Holzarbeit ist ein belohnendes Handwerk für die Seele. Allein schon das Wissen, dass man etwas aus eigenem Antrieb mit den eigenen Händen gefertigt hat, ist für mich ein schönes Gefühl und motiviert mich in meinem Handeln im Zander Holzstudio. Jedoch habe ich auch selbst schon einige Fehler gemacht, die ich gern mit euch teile, damit ihr es besser macht als ich. Hier findest du die häufigsten Fehler bei der Holzarbeit.




Fehler bei der Holzarbeit Zander Holzstudio Kyritz
Fehler bei der Holzarbeit können demotivieren, aber lass dich davon nicht abschrecken. (Bild mit K.I. erstellt)


Holzarbeit - die häufigsten Fehler



Das Holz ist zu feucht


Holzarbeit ist ein zeitaufwändiges Handwerk, jedoch nicht nur in der Fertigung, sondern auch in der Vorbereitung des Materials. Oft wird Holz nicht lange genug oder falsch gelagert, wodurch es keine Zeit hat langsam und stetig zu trocknen. Feuchtes Holz lässt sich trocknet nach und kann sich dabei verwerfen bzw. verformen und sogar noch reißen. Es wäre sehr bedauerlich, wenn ein fertiges Werkstück im Nachhinein einen Riss bekäme.


Weiterhin ist feuchtes Holz schwierig zu bearbeiten, da der Schleifprozess deutlich aufwändiger ist. Die Schleifscheiben und auch die Geräte können sich mit einer Mischung aus Schleifstaub und Wasser zusetzen. Dann verwendest du mehr Zeit damit, das Gerät zu säubern und verschwendest unnötig viele Schleifgurte oder Sandpapier.

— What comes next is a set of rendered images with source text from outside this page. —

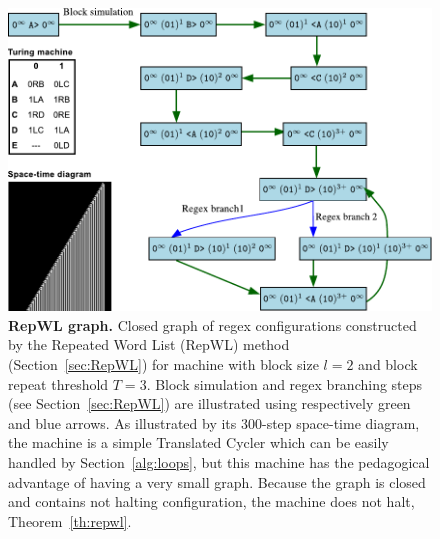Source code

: 
\newpage



\begin{figure}[h!]
    \centering
    \includegraphics[scale=0.8]{figures/RepWL/RepWL_graph.pdf}
    \caption{{\small \textbf{RepWL graph.} Closed graph of regex configurations constructed by the Repeated Word List (RepWL) method (Section~\ref{sec:RepWL}) for machine  with block size $l=2$ and block repeat threshold $T=3$. Block simulation and regex branching steps (see Section~\ref{sec:RepWL}) are illustrated using respectively green and blue arrows. As illustrated by its 300-step space-time diagram, the machine is a simple Translated Cycler which can be easily handled by Section~\ref{alg:loops}, but this machine has the pedagogical advantage of having a very small graph. Because the graph is closed and contains not halting configuration, the machine does not halt, Theorem~\ref{th:repwl}.}}\label{fig:repWL}
\end{figure}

  • Lagere daher dein Holz am besten mit Zwischenhölzern

  • Beschwere es zusätzlich dort, wo die Zwischenhölzer übereinander gestapelt sind

  • Streiche die Stirnseiten und kleine Risse mit Holzleim ein

  • Decke es dann noch mit einer Folie oben ab, um es vor Regen zu schützen

  • Sorge für ausreichend Belüftung zwischen den Brettern oder Bohlen, damit das Holz gleichmäßig trocknen kann

  • Mithilfe eines Feuchtigkeitsmessers kannst du den Trocknungsgrad überprüfen.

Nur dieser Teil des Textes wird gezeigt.